* **Exercise directions**
Where in the data below does the word "cdots" appear? Copy every line that has it.

[Stored data entries]
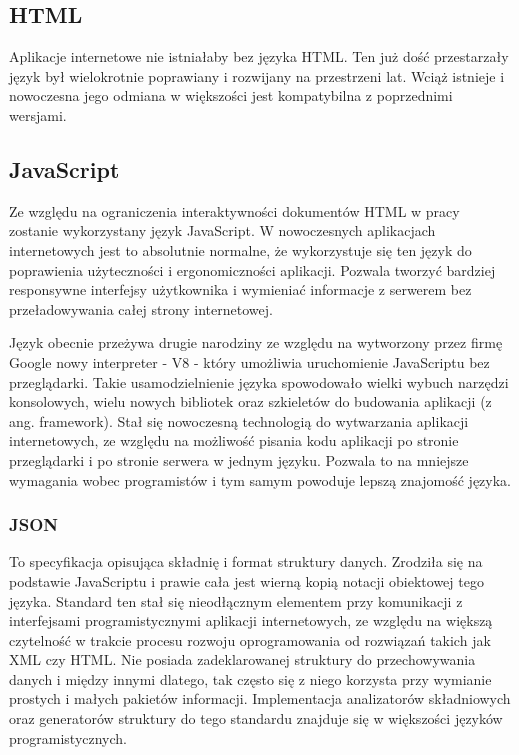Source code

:\subsection{HTML}
Aplikacje internetowe nie istniałaby bez języka HTML. Ten już dość przestarzały język był wielokrotnie poprawiany i rozwijany na przestrzeni lat. Wciąż istnieje i nowoczesna jego odmiana w większości jest kompatybilna z poprzednimi wersjami.

\subsection{JavaScript}
Ze względu na ograniczenia interaktywności dokumentów HTML w pracy zostanie wykorzystany język JavaScript. W nowoczesnych aplikacjach internetowych jest to absolutnie normalne, że wykorzystuje się ten język do poprawienia użyteczności i ergonomiczności aplikacji. Pozwala tworzyć bardziej responsywne interfejsy użytkownika i wymieniać informacje z serwerem bez przeładowywania całej strony internetowej.

Język obecnie przeżywa drugie narodziny ze względu na wytworzony przez firmę Google nowy interpreter - V8 - który umożliwia uruchomienie JavaScriptu bez przeglądarki. Takie usamodzielnienie języka spowodowało wielki wybuch narzędzi konsolowych, wielu nowych bibliotek oraz szkieletów do budowania aplikacji (z ang. framework). Stał się nowoczesną technologią do wytwarzania aplikacji internetowych, ze względu na możliwość pisania kodu aplikacji po stronie przeglądarki i po stronie serwera w jednym języku. Pozwala to na mniejsze wymagania wobec programistów i tym samym powoduje lepszą znajomość języka.



\subsubsection{JSON}
To specyfikacja opisująca składnię i format struktury danych. Zrodziła się na podstawie JavaScriptu i prawie cała jest wierną kopią notacji obiektowej tego języka.\cite{JsonWiki} Standard ten stał się nieodłącznym elementem przy komunikacji z interfejsami programistycznymi aplikacji internetowych, ze względu na większą czytelność w trakcie procesu rozwoju oprogramowania od rozwiązań takich jak XML czy HTML. Nie posiada zadeklarowanej struktury do przechowywania danych i między innymi dlatego, tak często się z niego korzysta przy wymianie prostych i małych pakietów informacji. Implementacja analizatorów składniowych oraz generatorów struktury do tego standardu znajduje się w większości języków programistycznych.

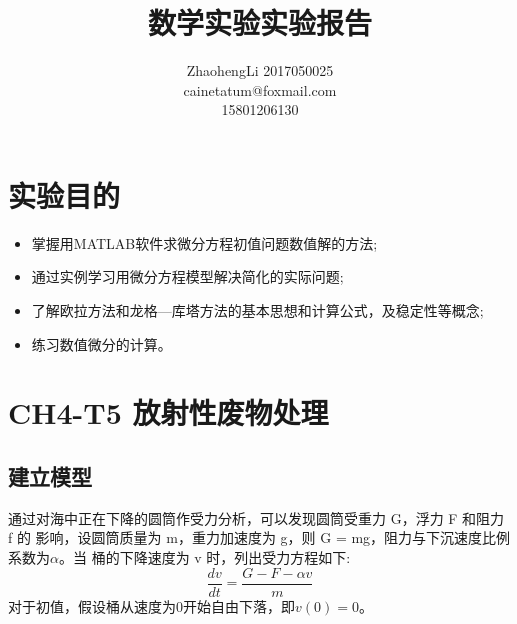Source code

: \documentclass{article}
\title{数学实验实验报告}
\author{ZhaohengLi 2017050025\\cainetatum@foxmail.com\\15801206130}
\begin{document}
\maketitle
\section{实验目的}
\begin{itemize}
	\item{掌握用MATLAB软件求微分方程初值问题数值解的方法;}
	\item{通过实例学习用微分方程模型解决简化的实际问题;}
	\item{了解欧拉方法和龙格—库塔方法的基本思想和计算公式，及稳定性等概念;}
	\item{练习数值微分的计算。}
\end{itemize}

\newpage
\section{CH4-T5 放射性废物处理}

\subsection{建立模型}
通过对海中正在下降的圆筒作受力分析，可以发现圆筒受重力 G，浮力 F 和阻力 f 的 影响，设圆筒质量为 m，重力加速度为 g，则 G = mg，阻力与下沉速度比例系数为$\alpha$。当 桶的下降速度为 v 时，列出受力方程如下:
$$\frac{dv}{dt}=\frac{G-F-\alpha v}{m}$$
对于初值，假设桶从速度为0开始自由下落，即$v(0)=0$。
\end{document}
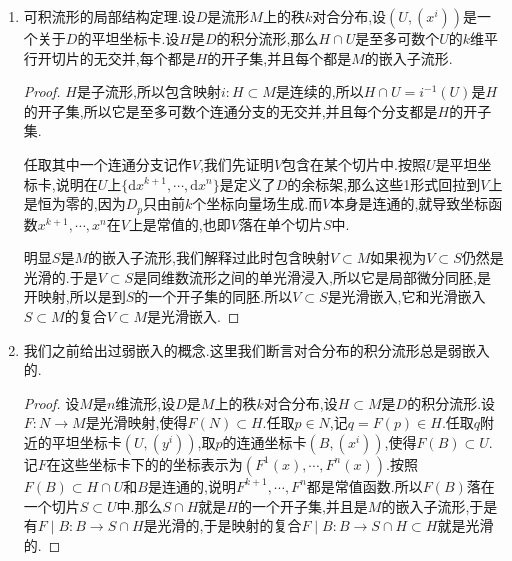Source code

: \begin{enumerate}
\begin{proof}
		按照$\partial/\partial x^i\mid_{\pi(q)}=(\mathrm{d}\pi\mid D_q)V_i\mid_q=\mathrm{d}\pi_q(V_i\mid_q)$,得到$V_i$和$\partial/\partial x^i$是$\pi$相关的.于是得到$[V_i,V_j]$和$[\partial/\partial x^i,\partial/\partial x^j]$是$pi$相关的,也即$\mathrm{d}\pi_q([V_i,V_j]_q)=[\partial/\partial x^i,\partial/\partial x^j]_{\pi(q)}=0$.按照$D$是对合分布,说明$[V_i,V_j]_q\in D_q$,所以按照$\mathrm{d}\pi\mid D_q$是单射就得到$[V_i,V_j]_q=0$,所以$[V_i,V_j]\equiv0,\forall i,j$,完成证明.
	\end{proof}
    \item 可积流形的局部结构定理.设$D$是流形$M$上的秩$k$对合分布,设$(U,(x^i))$是一个关于$D$的平坦坐标卡.设$H$是$D$的积分流形,那么$H\cap U$是至多可数个$U$的$k$维平行开切片的无交并,每个都是$H$的开子集,并且每个都是$M$的嵌入子流形.
    \begin{proof}
    	
    	$H$是子流形,所以包含映射$i:H\subset M$是连续的,所以$H\cap U=i^{-1}(U)$是$H$的开子集,所以它是至多可数个连通分支的无交并,并且每个分支都是$H$的开子集.
    	
    	任取其中一个连通分支记作$V$,我们先证明$V$包含在某个切片中.按照$U$是平坦坐标卡,说明在$U$上$\{\mathrm{d}x^{k+1},\cdots,\mathrm{d}x^n\}$是定义了$D$的余标架,那么这些1形式回拉到$V$上是恒为零的,因为$D_p$只由前$k$个坐标向量场生成.而$V$本身是连通的,就导致坐标函数$x^{k+1},\cdots,x^n$在$V$上是常值的,也即$V$落在单个切片$S$中.
    	
    	明显$S$是$M$的嵌入子流形,我们解释过此时包含映射$V\subset M$如果视为$V\subset S$仍然是光滑的.于是$V\subset S$是同维数流形之间的单光滑浸入,所以它是局部微分同胚,是开映射,所以是到$S$的一个开子集的同胚.所以$V\subset S$是光滑嵌入,它和光滑嵌入$S\subset M$的复合$V\subset M$是光滑嵌入.
    \end{proof}
    \item 我们之前给出过弱嵌入的概念.这里我们断言对合分布的积分流形总是弱嵌入的.
    \begin{proof}
    	
    	设$M$是$n$维流形,设$D$是$M$上的秩$k$对合分布,设$H\subset M$是$D$的积分流形.设$F:N\to M$是光滑映射,使得$F(N)\subset H$.任取$p\in N$,记$q=F(p)\in H$.任取$q$附近的平坦坐标卡$(U,(y^i))$,取$p$的连通坐标卡$(B,(x^i))$,使得$F(B)\subset U$.记$F$在这些坐标卡下的的坐标表示为$(F^1(x),\cdots,F^n(x))$.按照$F(B)\subset H\cap U$和$B$是连通的,说明$F^{k+1},\cdots,F^n$都是常值函数.所以$F(B)$落在一个切片$S\subset U$中.那么$S\cap H$就是$H$的一个开子集,并且是$M$的嵌入子流形,于是有$F\mid B:B\to S\cap H$是光滑的,于是映射的复合$F\mid B:B\to S\cap H\subset H$就是光滑的.
    \end{proof}
\end{enumerate}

* **Exercise response**
    	任取其中一个连通分支记作$V$,我们先证明$V$包含在某个切片中.按照$U$是平坦坐标卡,说明在$U$上$\{\mathrm{d}x^{k+1},\cdots,\mathrm{d}x^n\}$是定义了$D$的余标架,那么这些1形式回拉到$V$上是恒为零的,因为$D_p$只由前$k$个坐标向量场生成.而$V$本身是连通的,就导致坐标函数$x^{k+1},\cdots,x^n$在$V$上是常值的,也即$V$落在单个切片$S$中.
    	设$M$是$n$维流形,设$D$是$M$上的秩$k$对合分布,设$H\subset M$是$D$的积分流形.设$F:N\to M$是光滑映射,使得$F(N)\subset H$.任取$p\in N$,记$q=F(p)\in H$.任取$q$附近的平坦坐标卡$(U,(y^i))$,取$p$的连通坐标卡$(B,(x^i))$,使得$F(B)\subset U$.记$F$在这些坐标卡下的的坐标表示为$(F^1(x),\cdots,F^n(x))$.按照$F(B)\subset H\cap U$和$B$是连通的,说明$F^{k+1},\cdots,F^n$都是常值函数.所以$F(B)$落在一个切片$S\subset U$中.那么$S\cap H$就是$H$的一个开子集,并且是$M$的嵌入子流形,于是有$F\mid B:B\to S\cap H$是光滑的,于是映射的复合$F\mid B:B\to S\cap H\subset H$就是光滑的.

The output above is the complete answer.